:: WHAT THE EXERCISE ASKS ::
What you return must match the records exactly, except that the pictures are gone.

:: MATERIAL PROVIDED ::
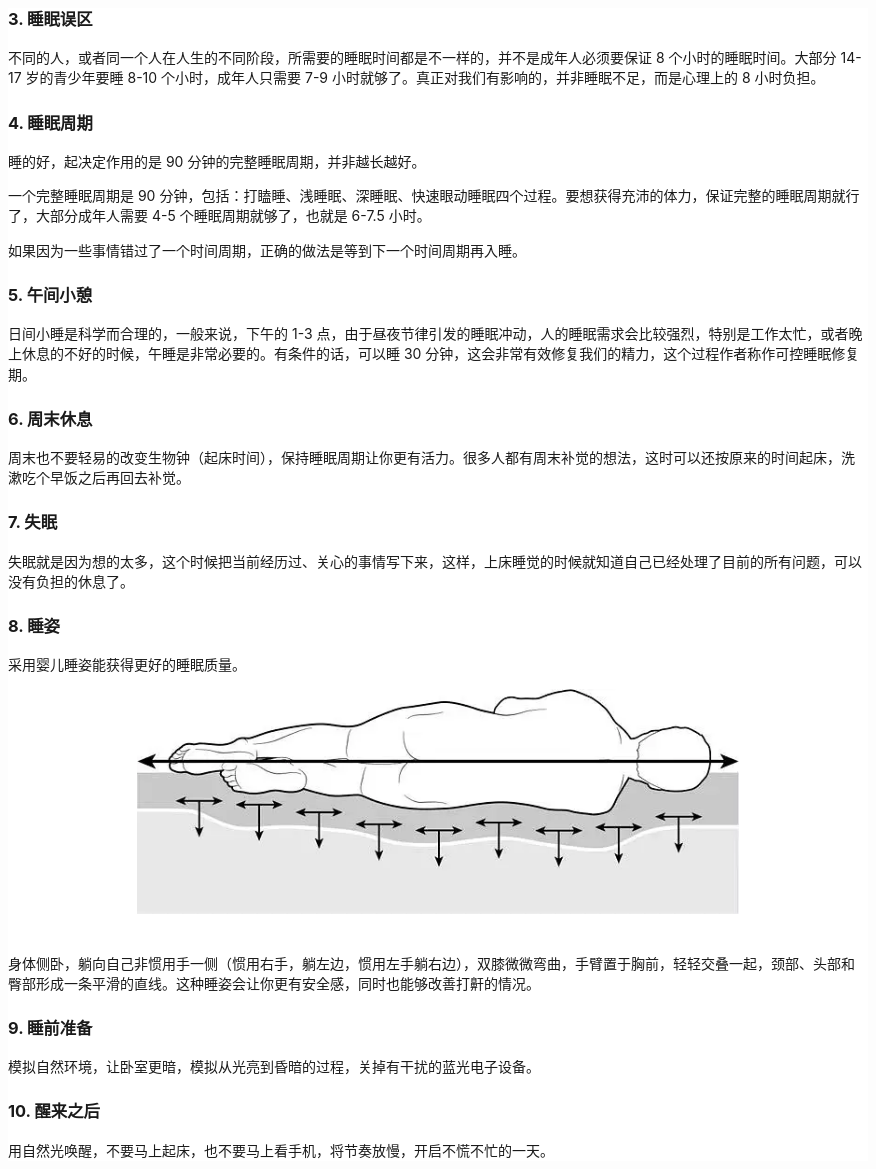 ### 3. 睡眠误区

不同的人，或者同一个人在人生的不同阶段，所需要的睡眠时间都是不一样的，并不是成年人必须要保证 8 个小时的睡眠时间。大部分 14-17 岁的青少年要睡 8-10 个小时，成年人只需要 7-9 小时就够了。真正对我们有影响的，并非睡眠不足，而是心理上的 8 小时负担。

### 4. 睡眠周期

睡的好，起决定作用的是 90 分钟的完整睡眠周期，并非越长越好。

一个完整睡眠周期是 90 分钟，包括：打瞌睡、浅睡眠、深睡眠、快速眼动睡眠四个过程。要想获得充沛的体力，保证完整的睡眠周期就行了，大部分成年人需要 4-5 个睡眠周期就够了，也就是 6-7.5 小时。

如果因为一些事情错过了一个时间周期，正确的做法是等到下一个时间周期再入睡。

### 5. 午间小憩

日间小睡是科学而合理的，一般来说，下午的 1-3 点，由于昼夜节律引发的睡眠冲动，人的睡眠需求会比较强烈，特别是工作太忙，或者晚上休息的不好的时候，午睡是非常必要的。有条件的话，可以睡 30 分钟，这会非常有效修复我们的精力，这个过程作者称作可控睡眠修复期。


### 6. 周末休息

周末也不要轻易的改变生物钟（起床时间），保持睡眠周期让你更有活力。很多人都有周末补觉的想法，这时可以还按原来的时间起床，洗漱吃个早饭之后再回去补觉。

### 7. 失眠

失眠就是因为想的太多，这个时候把当前经历过、关心的事情写下来，这样，上床睡觉的时候就知道自己已经处理了目前的所有问题，可以没有负担的休息了。

### 8. 睡姿

采用婴儿睡姿能获得更好的睡眠质量。

<div align="center">  <img src="/img/Reading_Sleep_Revalution_2.png" width="70%"/> </div><br>

身体侧卧，躺向自己非惯用手一侧（惯用右手，躺左边，惯用左手躺右边），双膝微微弯曲，手臂置于胸前，轻轻交叠一起，颈部、头部和臀部形成一条平滑的直线。这种睡姿会让你更有安全感，同时也能够改善打鼾的情况。

### 9. 睡前准备

模拟自然环境，让卧室更暗，模拟从光亮到昏暗的过程，关掉有干扰的蓝光电子设备。

### 10. 醒来之后

用自然光唤醒，不要马上起床，也不要马上看手机，将节奏放慢，开启不慌不忙的一天。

:: SOLUTION TO THE PROBLEM ::
 ### 3. 睡眠误区

不同的人，或者同一个人在人生的不同阶段，所需要的睡眠时间都是不一样的，并不是成年人必须要保证 8 个小时的睡眠时间。大部分 14-17 岁的青少年要睡 8-10 个小时，成年人只需要 7-9 小时就够了。真正对我们有影响的，并非睡眠不足，而是心理上的 8 小时负担。

### 4. 睡眠周期

睡的好，起决定作用的是 90 分钟的完整睡眠周期，并非越长越好。

一个完整睡眠周期是 90 分钟，包括：打瞌睡、浅睡眠、深睡眠、快速眼动睡眠四个过程。要想获得充沛的体力，保证完整的睡眠周期就行了，大部分成年人需要 4-5 个睡眠周期就够了，也就是 6-7.5 小时。

如果因为一些事情错过了一个时间周期，正确的做法是等到下一个时间周期再入睡。

### 5. 午间小憩

日间小睡是科学而合理的，一般来说，下午的 1-3 点，由于昼夜节律引发的睡眠冲动，人的睡眠需求会比较强烈，特别是工作太忙，或者晚上休息的不好的时候，午睡是非常必要的。有条件的话，可以睡 30 分钟，这会非常有效修复我们的精力，这个过程作者称作可控睡眠修复期。


### 6. 周末休息

周末也不要轻易的改变生物钟（起床时间），保持睡眠周期让你更有活力。很多人都有周末补觉的想法，这时可以还按原来的时间起床，洗漱吃个早饭之后再回去补觉。

### 7. 失眠

失眠就是因为想的太多，这个时候把当前经历过、关心的事情写下来，这样，上床睡觉的时候就知道自己已经处理了目前的所有问题，可以没有负担的休息了。

### 8. 睡姿

采用婴儿睡姿能获得更好的睡眠质量。

<div align="center">  <img src="/img/Reading_Sleep_Revalution_2.png" width="70%"/> </div><br>

身体侧卧，躺向自己非惯用手一侧（惯用右手，躺左边，惯用左手躺右边），双膝微微弯曲，手臂置于胸前，轻轻交叠一起，颈部、头部和臀部形成一条平滑的直线。这种睡姿会让你更有安全感，同时也能够改善打鼾的情况。

### 9. 睡前准备

模拟自然环境，让卧室更暗，模拟从光亮到昏暗的过程，关掉有干扰的蓝光电子设备。

### 10. 醒来之后

用自然光唤醒，不要马上起床，也不要马上看手机，将节奏放慢，开启不慌不忙的一天。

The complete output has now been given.